Submitted by VelvetElvis (user info) at 2006-09-12 23:09:20 EDT (#)
Ranking: 1

why is the "o" silent in opossum, fucking hell. I mean i'm glad it's silent, but still. If it's silent, why's it there?

O-possum
1 : any of a family (Didelphidae) of American marsupials that usually have a pointed snout and prehensile tail ; especially : a common omnivorous largely nocturnal mammal (Didelphis virginiana) of North America that has grayish to blackish fur with white on the cheeks and is an expert climber

"O possum, where art thou?"

Submitted by JonnyX (user info) at 2006-09-12 17:32:03 EDT (#)
Ranking: 1

I had to kill a possum family that was living in my backyard last year - i didnt like that.

Submitted by consuelo212 (user info) at 2006-09-12 16:02:31 EDT (#)
Ranking: 1

Are you sure none of you got rabies from that thing?
And, if there was nobody in the driver's seat, how did the electric window roll down??
Don't tell me the oppossum did it...

Submitted by Deidra (user info) at 2006-09-12 15:50:00 EDT (#)
Ranking: 0

what sound does an opossum make?

Submitted by zfx84 (user info) at 2006-09-12 12:47:39 EDT (#)
Ranking: 0

dude, I feel your pain.
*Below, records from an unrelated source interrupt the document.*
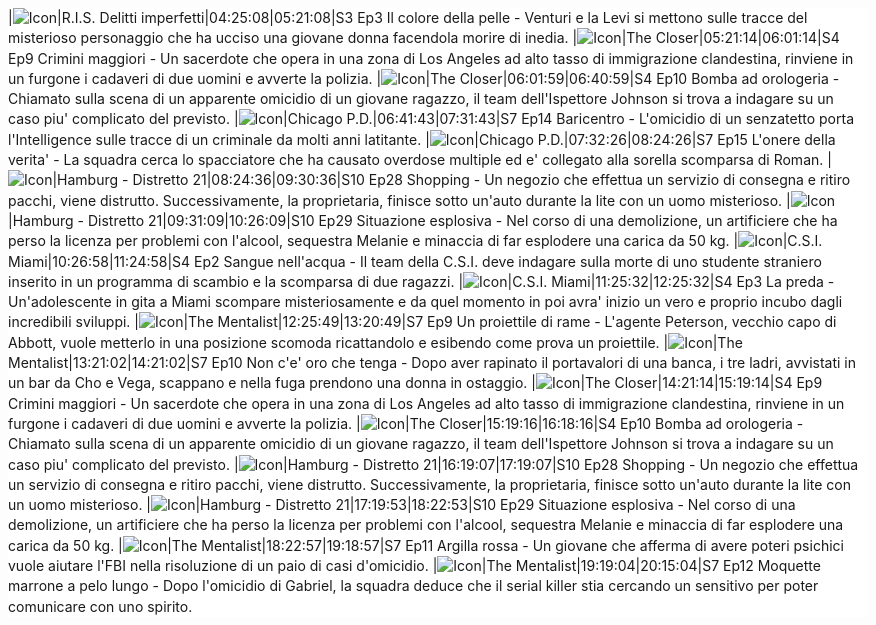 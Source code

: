 |![Icon](https://guidatv.sky.it/uuid/d964ecb4-bbad-4975-aca0-0a672ea46b44/cover?md5ChecksumParam=6f4d174010d21be69ca8db667656d73f)|R.I.S. Delitti imperfetti|04:25:08|05:21:08|S3 Ep3 Il colore della pelle - Venturi e la Levi si mettono sulle tracce del misterioso personaggio che ha ucciso una giovane donna facendola morire di inedia.
|![Icon](https://guidatv.sky.it/uuid/ece7b2d2-e47b-432e-9982-46de34f65b88/cover?md5ChecksumParam=a95cfaf7369ca904b874e7834b0ed364)|The Closer|05:21:14|06:01:14|S4 Ep9 Crimini maggiori - Un sacerdote che opera in una zona di Los Angeles ad alto tasso di immigrazione clandestina, rinviene in un furgone i cadaveri di due uomini e avverte la polizia.
|![Icon](https://guidatv.sky.it/uuid/7480c42f-ba20-4ccc-b2ee-963970178d0b/cover?md5ChecksumParam=a95cfaf7369ca904b874e7834b0ed364)|The Closer|06:01:59|06:40:59|S4 Ep10 Bomba ad orologeria - Chiamato sulla scena di un apparente omicidio di un giovane ragazzo, il team dell&#039;Ispettore Johnson si trova a indagare su un caso piu&#039; complicato del previsto.
|![Icon](https://guidatv.sky.it/uuid/dfcffd07-e118-4391-a31f-205c749fd33b/cover?md5ChecksumParam=4e1b0dc2954e0a5fec5eb0e7496b5350)|Chicago P.D.|06:41:43|07:31:43|S7 Ep14 Baricentro - L&#039;omicidio di un senzatetto porta l&#039;Intelligence sulle tracce di un criminale da molti anni latitante.
|![Icon](https://guidatv.sky.it/uuid/a87dd59d-164f-4e7d-98b0-93255d7a866a/cover?md5ChecksumParam=4e1b0dc2954e0a5fec5eb0e7496b5350)|Chicago P.D.|07:32:26|08:24:26|S7 Ep15 L&#039;onere della verita&#039; - La squadra cerca lo spacciatore che ha causato overdose multiple ed e&#039; collegato alla sorella scomparsa di Roman.
|![Icon](https://guidatv.sky.it/uuid/044187d1-e032-41bc-a003-8e9ec3dcd660/cover?md5ChecksumParam=85120520b3b3f62c54ed44fa9919a7ed)|Hamburg - Distretto 21|08:24:36|09:30:36|S10 Ep28 Shopping - Un negozio che effettua un servizio di consegna e ritiro pacchi, viene distrutto. Successivamente, la proprietaria, finisce sotto un&#039;auto durante la lite con un uomo misterioso.
|![Icon](https://guidatv.sky.it/uuid/495f5bad-e06d-4f97-8717-3fddf10d7b0b/cover?md5ChecksumParam=85120520b3b3f62c54ed44fa9919a7ed)|Hamburg - Distretto 21|09:31:09|10:26:09|S10 Ep29 Situazione esplosiva - Nel corso di una demolizione, un artificiere che ha perso la licenza per problemi con l&#039;alcool, sequestra Melanie e minaccia di far esplodere una carica da 50 kg.
|![Icon](https://guidatv.sky.it/uuid/2b082cad-073e-41fd-98b1-e4fd30007706/cover?md5ChecksumParam=60731dd8ed129e5454c71578ec1e2d19)|C.S.I. Miami|10:26:58|11:24:58|S4 Ep2 Sangue nell&#039;acqua - Il team della C.S.I. deve indagare sulla morte di uno studente straniero inserito in un programma di scambio e la scomparsa di due ragazzi.
|![Icon](https://guidatv.sky.it/uuid/9fad8d34-b123-4b21-9f9a-e4e193a6ef26/cover?md5ChecksumParam=60731dd8ed129e5454c71578ec1e2d19)|C.S.I. Miami|11:25:32|12:25:32|S4 Ep3 La preda - Un&#039;adolescente in gita a Miami scompare misteriosamente e da quel momento in poi avra&#039; inizio un vero e proprio incubo dagli incredibili sviluppi.
|![Icon](https://guidatv.sky.it/uuid/d45a590f-5aeb-4610-a3c8-13c723a373c1/cover?md5ChecksumParam=b2020d7f568f6acc7aea2d4b8f9f4ca5)|The Mentalist|12:25:49|13:20:49|S7 Ep9 Un proiettile di rame - L&#039;agente Peterson, vecchio capo di Abbott, vuole metterlo in una posizione scomoda ricattandolo e esibendo come prova un proiettile.
|![Icon](https://guidatv.sky.it/uuid/320e26f1-4005-47a3-b423-10aa51618844/cover?md5ChecksumParam=b2020d7f568f6acc7aea2d4b8f9f4ca5)|The Mentalist|13:21:02|14:21:02|S7 Ep10 Non c&#039;e&#039; oro che tenga - Dopo aver rapinato il portavalori di una banca, i tre ladri, avvistati in un bar da Cho e Vega, scappano e nella fuga prendono una donna in ostaggio.
|![Icon](https://guidatv.sky.it/uuid/ece7b2d2-e47b-432e-9982-46de34f65b88/cover?md5ChecksumParam=a95cfaf7369ca904b874e7834b0ed364)|The Closer|14:21:14|15:19:14|S4 Ep9 Crimini maggiori - Un sacerdote che opera in una zona di Los Angeles ad alto tasso di immigrazione clandestina, rinviene in un furgone i cadaveri di due uomini e avverte la polizia.
|![Icon](https://guidatv.sky.it/uuid/7480c42f-ba20-4ccc-b2ee-963970178d0b/cover?md5ChecksumParam=a95cfaf7369ca904b874e7834b0ed364)|The Closer|15:19:16|16:18:16|S4 Ep10 Bomba ad orologeria - Chiamato sulla scena di un apparente omicidio di un giovane ragazzo, il team dell&#039;Ispettore Johnson si trova a indagare su un caso piu&#039; complicato del previsto.
|![Icon](https://guidatv.sky.it/uuid/044187d1-e032-41bc-a003-8e9ec3dcd660/cover?md5ChecksumParam=85120520b3b3f62c54ed44fa9919a7ed)|Hamburg - Distretto 21|16:19:07|17:19:07|S10 Ep28 Shopping - Un negozio che effettua un servizio di consegna e ritiro pacchi, viene distrutto. Successivamente, la proprietaria, finisce sotto un&#039;auto durante la lite con un uomo misterioso.
|![Icon](https://guidatv.sky.it/uuid/495f5bad-e06d-4f97-8717-3fddf10d7b0b/cover?md5ChecksumParam=85120520b3b3f62c54ed44fa9919a7ed)|Hamburg - Distretto 21|17:19:53|18:22:53|S10 Ep29 Situazione esplosiva - Nel corso di una demolizione, un artificiere che ha perso la licenza per problemi con l&#039;alcool, sequestra Melanie e minaccia di far esplodere una carica da 50 kg.
|![Icon](https://guidatv.sky.it/uuid/54343423-363f-4d0f-aa0c-d809318d554d/cover?md5ChecksumParam=b2020d7f568f6acc7aea2d4b8f9f4ca5)|The Mentalist|18:22:57|19:18:57|S7 Ep11 Argilla rossa - Un giovane che afferma di avere poteri psichici vuole aiutare l&#039;FBI nella risoluzione di un paio di casi d&#039;omicidio.
|![Icon](https://guidatv.sky.it/uuid/2f368b29-ee60-428b-8530-28209b80dbb9/cover?md5ChecksumParam=b2020d7f568f6acc7aea2d4b8f9f4ca5)|The Mentalist|19:19:04|20:15:04|S7 Ep12 Moquette marrone a pelo lungo - Dopo l&#039;omicidio di Gabriel, la squadra deduce che il serial killer stia cercando un sensitivo per poter comunicare con uno spirito.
I had a possum con me into going camping with him once and he had all his jungle buddies waiting for me by the campfire when i got there. They served me liquor and told me the fire was for a roast. Eventually I caught on to their scheem and sobered up. I somehow managed to make it back to my bed safely by sunrise. No animal is gonna roast me, especially a possum.
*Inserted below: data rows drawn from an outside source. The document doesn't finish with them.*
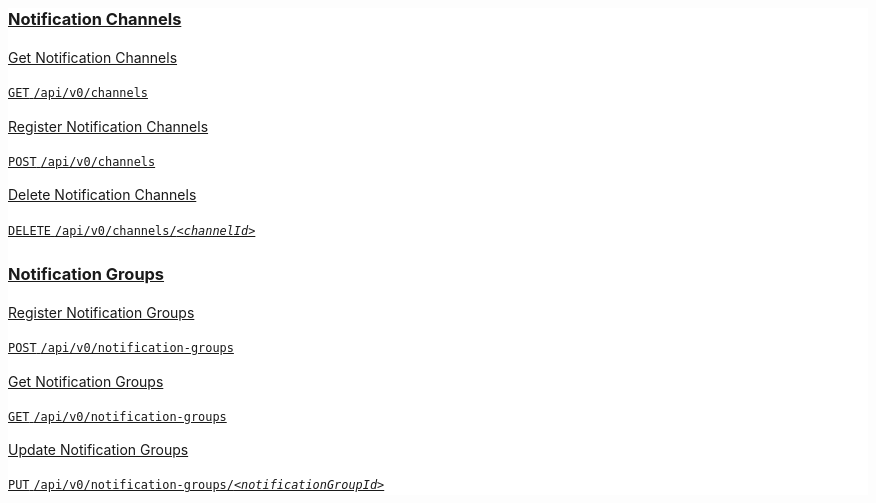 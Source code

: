   <div class="index-row">
    <h3><a href="entry/channels">Notification Channels</a></h3>
    <div class="apis">
      <div class="api">
        <a href="entry/channels#get">
          <p>Get Notification Channels</p>
          <p class="type-get">
            <code>GET</code>
            <code>/api/v0/channels</code>
          </p>
        </a>
      </div>
      <div class="api">
        <a href="entry/channels#create">
          <p>Register Notification Channels</p>
          <p class="type-post">
            <code>POST</code>
            <code>/api/v0/channels</code>
          </p>
        </a>
      </div>
      <div class="api">
        <a href="entry/channels#delete">
          <p>Delete Notification Channels</p>
          <p class="type-delete">
            <code>DELETE</code>
            <code>/api/v0/channels/<em>&lt;channelId&gt;</em></code>
          </p>
        </a>
      </div>
    </div>
  </div>

  <div class="index-row">
    <h3><a href="entry/notification-groups">Notification Groups</a></h3>
    <div class="apis">
      <div class="api">
        <a href="entry/notification-groups#create">
          <p>Register Notification Groups</p>
          <p class="type-post">
            <code>POST</code>
            <code>/api/v0/notification-groups</code>
          </p>
        </a>
      </div>
      <div class="api">
        <a href="entry/notification-groups#get">
          <p>Get Notification Groups</p>
          <p class="type-get">
            <code>GET</code>
            <code>/api/v0/notification-groups</code>
          </p>
        </a>
      </div>
      <div class="api">
        <a href="entry/notification-groups#update">
          <p>Update Notification Groups</p>
          <p class="type-put">
            <code>PUT</code>
            <code>/api/v0/notification-groups/<em>&lt;notificationGroupId&gt;</em></code>
          </p>
        </a>
      </div>
      <div class="api">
I never heard from him again.

_______________________________________

That almost exact same scenario happened to me before too, expect it was with an angry moose...which explains how I would know that an opossum is no match for a moose.

Submitted by Orgasmatron (user info) at 2006-09-12 12:44:31 EDT (#)
Ranking: 0

Needs more stinkeye.

Submitted by livEvil (user info) at 2006-09-12 12:36:14 EDT (#)
Ranking: 2

dude, I feel your pain. I had a possum con me into going camping with him once and he had all his jungle buddies waiting for me by the campfire when i got there. They served me liquor and told me the fire was for a roast. Eventually I caught on to their scheem and sobered up. I somehow managed to make it back to my bed safely by sunrise. No animal is gonna roast me, especially a possum.
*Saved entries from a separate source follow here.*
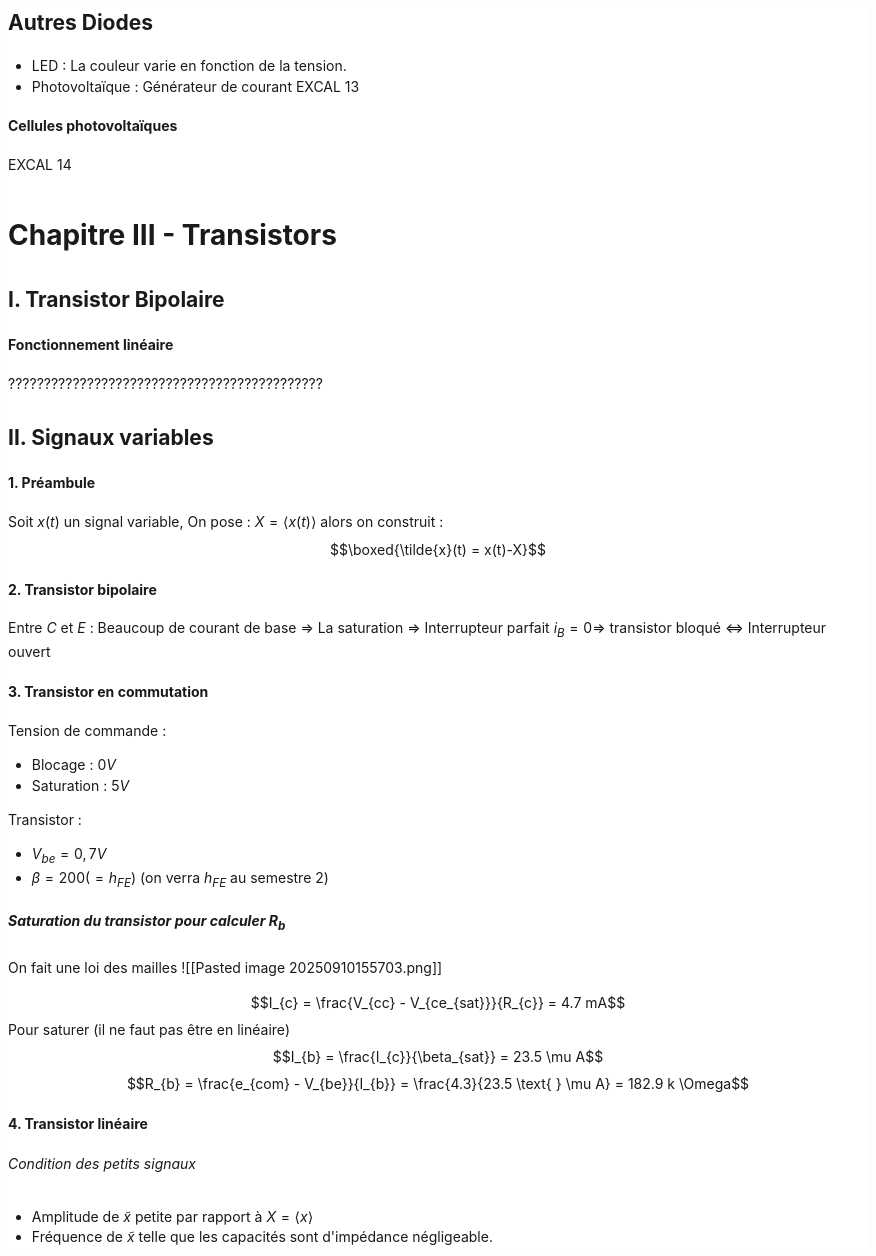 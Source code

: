 ## Autres Diodes
- LED : La couleur varie en fonction de la tension. 
- Photovoltaïque : Générateur de courant EXCAL 13

#### Cellules photovoltaïques
EXCAL 14

# Chapitre III - Transistors
## I. Transistor Bipolaire
#### Fonctionnement linéaire
????????????????????????????????????????????

## II. Signaux variables
#### 1. Préambule
Soit $x(t)$ un signal variable, 
On pose : $X = \left< x(t) \right>$
alors on construit : 
$$\boxed{\tilde{x}(t) = x(t)-X}$$


#### 2. Transistor bipolaire
Entre $C$ et $E$ : 
Beaucoup de courant de base $\Rightarrow$ La saturation $\Rightarrow$ Interrupteur parfait
$i_{B} = 0 \Rightarrow$ transistor bloqué $\Leftrightarrow$ Interrupteur ouvert

#### 3. Transistor en commutation
Tension de commande :
- Blocage : $0V$
- Saturation : $5V$

Transistor : 
- $V_{be} = 0,7V$
- $\beta = 200 (= h_{FE})$ (on verra $h_{FE}$ au semestre $2$)

##### Saturation du transistor pour calculer $R_{b}$
On fait une loi des mailles
![[Pasted image 20250910155703.png]]

$$I_{c} = \frac{V_{cc} - V_{ce_{sat}}}{R_{c}} = 4.7 mA$$
Pour saturer (il ne faut pas être en linéaire)
$$I_{b} = \frac{I_{c}}{\beta_{sat}} = 23.5 \mu A$$
$$R_{b} = \frac{e_{com} - V_{be}}{I_{b}} = \frac{4.3}{23.5 \text{ } \mu A} = 182.9 k \Omega$$
#### 4. Transistor linéaire
###### Condition des petits signaux
- Amplitude de $\tilde{x}$ petite par rapport à $X = \left< x \right>$
- Fréquence de $\tilde{x}$ telle que les capacités sont d'impédance négligeable.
I never heard from him again.

Submitted by SilentRenegade (user info) at 2006-09-12 11:53:22 EDT (#)
Ranking: -2

Total waste of my time.

Submitted by GetNakeddd (user info) at 2006-09-12 11:01:48 EDT (#)
Ranking: 1

the opossum that David had punted was still alive and somehow found it's way over to Kyle's house and snuck itself into the back of his unlocked Ford Explorer.

__________________

That possum is a genius




It's okay, Marge. I've learned my lesson. A mountain of sugar is too
much for one man. It's clear now why God portions it out in those
tiny packets, and why he lives on a plantation in Hawaii.